There is a need to make policy and technology subservient to the higher goals of achieving efficacy and effectiveness, not just efficiency, in the delivery of water and sanitation services if we are going to achieve the Millennium Development Goals, not to say the full universalization of water and sanitation services and other essential services. For instance, the analysis of the evidence emerging from recent reports suggests that even in cases where access to water has been improved in some ways, there is a need to address the problem of water quality. Innovative socio-technical interventions are required, including technological advances and innovative survey methods, to provide the tools for rapid, reliable and cheap monitoring of water quality to be carried out on a large scale, especially in vulnerable communities.

In this scenario, appropriate technologies that allow improving the supply and quality of water and reclaiming, recycling and reusing water, within the local environmental and socio-economic constraints, should thus be vigorously promoted. As already discussed, the situation is even more complex in the case of sanitation. The successful development and uptake of these socio-technical innovations requires a bottom-up approach with the active involvement of the local communities and other relevant actors in all stages of the research-action process, from the inception through the design, implementation, monitoring, and validation process.
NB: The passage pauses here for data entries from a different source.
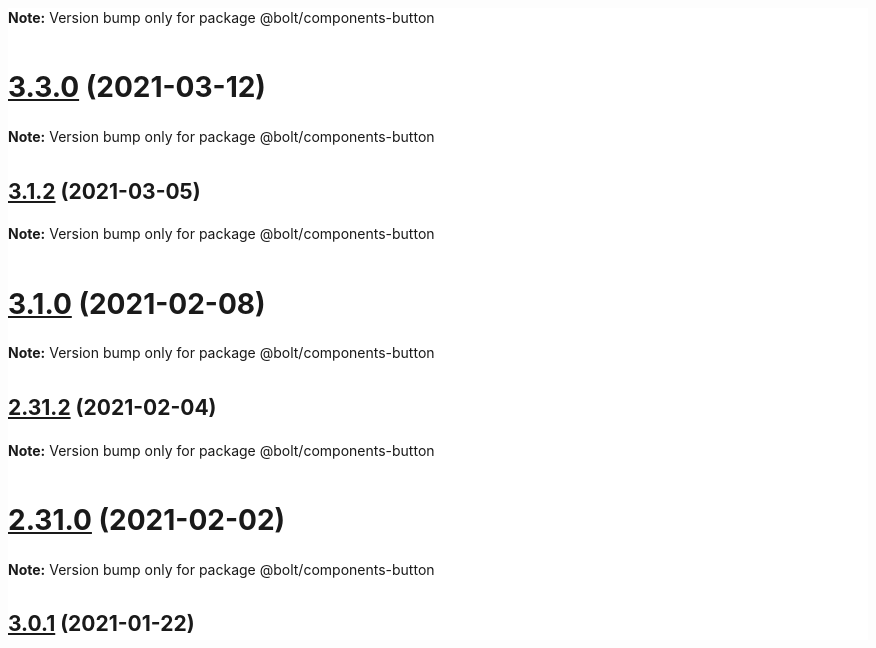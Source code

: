 **Note:** Version bump only for package @bolt/components-button





# [3.3.0](https://github.com/bolt-design-system/bolt/tree/master/packages/components/bolt-button/compare/v3.2.0...v3.3.0) (2021-03-12)

**Note:** Version bump only for package @bolt/components-button





## [3.1.2](https://github.com/bolt-design-system/bolt/tree/master/packages/components/bolt-button/compare/v3.1.1...v3.1.2) (2021-03-05)

**Note:** Version bump only for package @bolt/components-button





# [3.1.0](https://github.com/bolt-design-system/bolt/tree/master/packages/components/bolt-button/compare/v2.31.2...v3.1.0) (2021-02-08)

**Note:** Version bump only for package @bolt/components-button





## [2.31.2](https://github.com/bolt-design-system/bolt/tree/master/packages/components/bolt-button/compare/v2.31.1...v2.31.2) (2021-02-04)

**Note:** Version bump only for package @bolt/components-button





# [2.31.0](https://github.com/bolt-design-system/bolt/tree/master/packages/components/bolt-button/compare/v2.30.2...v2.31.0) (2021-02-02)

**Note:** Version bump only for package @bolt/components-button





## [3.0.1](https://github.com/bolt-design-system/bolt/tree/master/packages/components/bolt-button/compare/v3.0.0...v3.0.1) (2021-01-22)

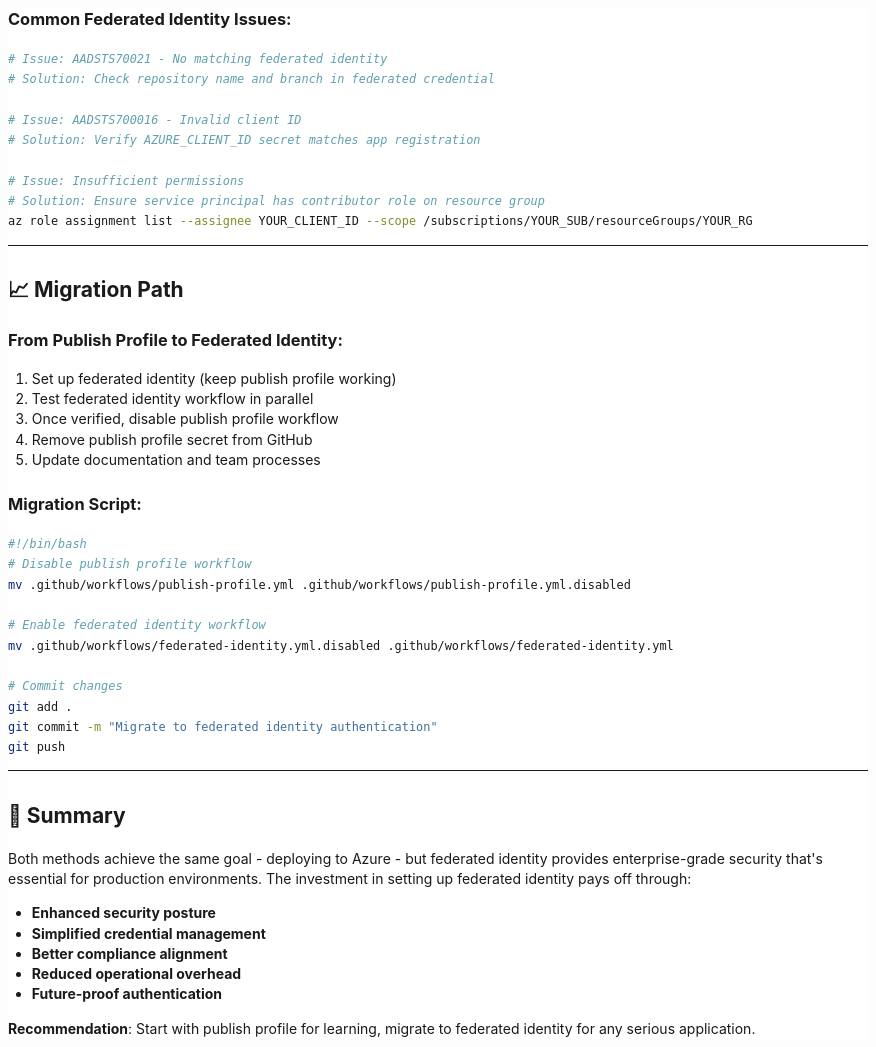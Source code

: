 ### **Common Federated Identity Issues:**
```bash
# Issue: AADSTS70021 - No matching federated identity
# Solution: Check repository name and branch in federated credential

# Issue: AADSTS700016 - Invalid client ID
# Solution: Verify AZURE_CLIENT_ID secret matches app registration

# Issue: Insufficient permissions
# Solution: Ensure service principal has contributor role on resource group
az role assignment list --assignee YOUR_CLIENT_ID --scope /subscriptions/YOUR_SUB/resourceGroups/YOUR_RG
```

---

## 📈 Migration Path

### **From Publish Profile to Federated Identity:**
1. Set up federated identity (keep publish profile working)
2. Test federated identity workflow in parallel
3. Once verified, disable publish profile workflow
4. Remove publish profile secret from GitHub
5. Update documentation and team processes

### **Migration Script:**
```bash
#!/bin/bash
# Disable publish profile workflow
mv .github/workflows/publish-profile.yml .github/workflows/publish-profile.yml.disabled

# Enable federated identity workflow
mv .github/workflows/federated-identity.yml.disabled .github/workflows/federated-identity.yml

# Commit changes
git add .
git commit -m "Migrate to federated identity authentication"
git push
```

---

## 🎯 Summary

Both methods achieve the same goal - deploying to Azure - but federated identity provides enterprise-grade security that's essential for production environments. The investment in setting up federated identity pays off through:

- **Enhanced security posture**
- **Simplified credential management**
- **Better compliance alignment**
- **Reduced operational overhead**
- **Future-proof authentication**

**Recommendation**: Start with publish profile for learning, migrate to federated identity for any serious application.
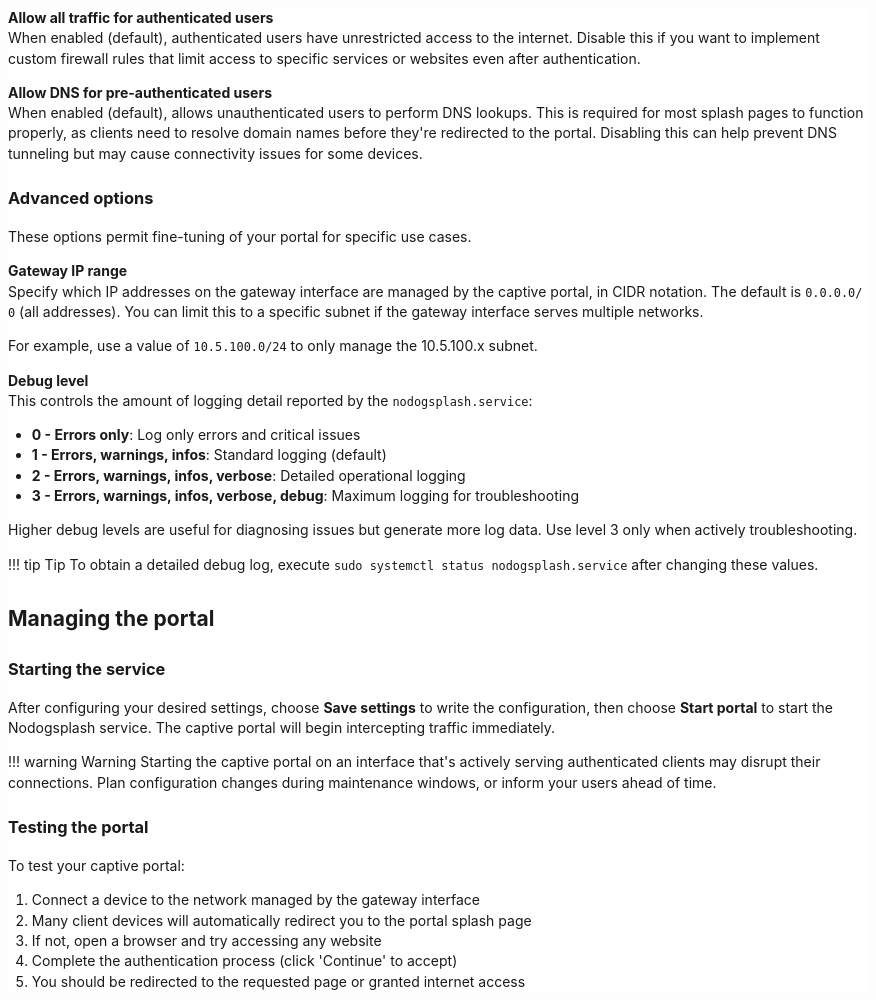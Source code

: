**Allow all traffic for authenticated users**  
When enabled (default), authenticated users have unrestricted access to the internet. Disable this if you want to implement custom firewall rules that limit access to specific services or websites even after authentication.

**Allow DNS for pre-authenticated users**  
When enabled (default), allows unauthenticated users to perform DNS lookups. This is required for most splash pages to function properly, as clients need to resolve domain names before they're redirected to the portal. Disabling this can help prevent DNS tunneling but may cause connectivity issues for some devices.

### Advanced options
These options permit fine-tuning of your portal for specific use cases.

**Gateway IP range**  
Specify which IP addresses on the gateway interface are managed by the captive portal, in CIDR notation. The default is `0.0.0.0/0` (all addresses). You can limit this to a specific subnet if the gateway interface serves multiple networks.

For example, use a value of `10.5.100.0/24` to only manage the 10.5.100.x subnet.

**Debug level**  
This controls the amount of logging detail reported by the `nodogsplash.service`:

- **0 - Errors only**: Log only errors and critical issues
- **1 - Errors, warnings, infos**: Standard logging (default)
- **2 - Errors, warnings, infos, verbose**: Detailed operational logging
- **3 - Errors, warnings, infos, verbose, debug**: Maximum logging for troubleshooting

Higher debug levels are useful for diagnosing issues but generate more log data. Use level 3 only when actively troubleshooting.

!!! tip Tip
    To obtain a detailed debug log, execute `sudo systemctl status nodogsplash.service` after changing these values.

## Managing the portal

### Starting the service
After configuring your desired settings, choose **Save settings** to write the configuration, then choose **Start portal** to start the Nodogsplash service. The captive portal will begin intercepting traffic immediately.

!!! warning Warning
    Starting the captive portal on an interface that's actively serving authenticated clients may disrupt their connections. Plan configuration changes during maintenance windows, or inform your users ahead of time.

### Testing the portal
To test your captive portal:

1. Connect a device to the network managed by the gateway interface
2. Many client devices will automatically redirect you to the portal splash page
3. If not, open a browser and try accessing any website
4. Complete the authentication process (click 'Continue' to accept)
5. You should be redirected to the requested page or granted internet access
DESAFIO also aims to make a substantial contribution towards a better understanding of the requirements, opportunities, obstacles, factors and processes that allow the successful implementation of socio-technical solutions through effective governance practices. It is widely acknowledged that the design of policy strategies oriented at producing social transformation, particularly among vulnerable populations, requires coordinated action at different levels (subsidiarity principle), with public participation by all sectors (active citizenship), including women and children, transparency, and accountability. We aim to produce knowledge about the economic, socio-political, cultural and policy-institutional structures needed in each of the participating communities in order to develop adequate socio-technical innovations that generate alternative scenarios of economic and social development in the area of water and sanitation services management.

This will allow us to identify the existing barriers and opportunities for enhancing the access to water technologies, especially for those sectors of the population who are the main targets of the Millennium Development Goals, the poor and the most vulnerable sectors, in particular women (who usually bear the burden of the household’s social reproduction). By working closely with the communities themselves, as well as with local authorities and other power holders, we expect to facilitate a process of dialogue and cooperation between sectors that continue to work often in isolation (e.g. basin authorities and water and sanitation services managers), which is one of the main impediments to success in these policy areas.

DESAFIO will also foster our ability to harness existing and developing new appropriate and innovative socio-technical solutions for the provision of safe WSS. It will also facilitate the transfer of technologies and good practices and develop recommendations on how the socio-technical solutions under consideration can be supported and implemented in different socioeconomic and cultural contexts in Brazil, Latin America and other southern countries.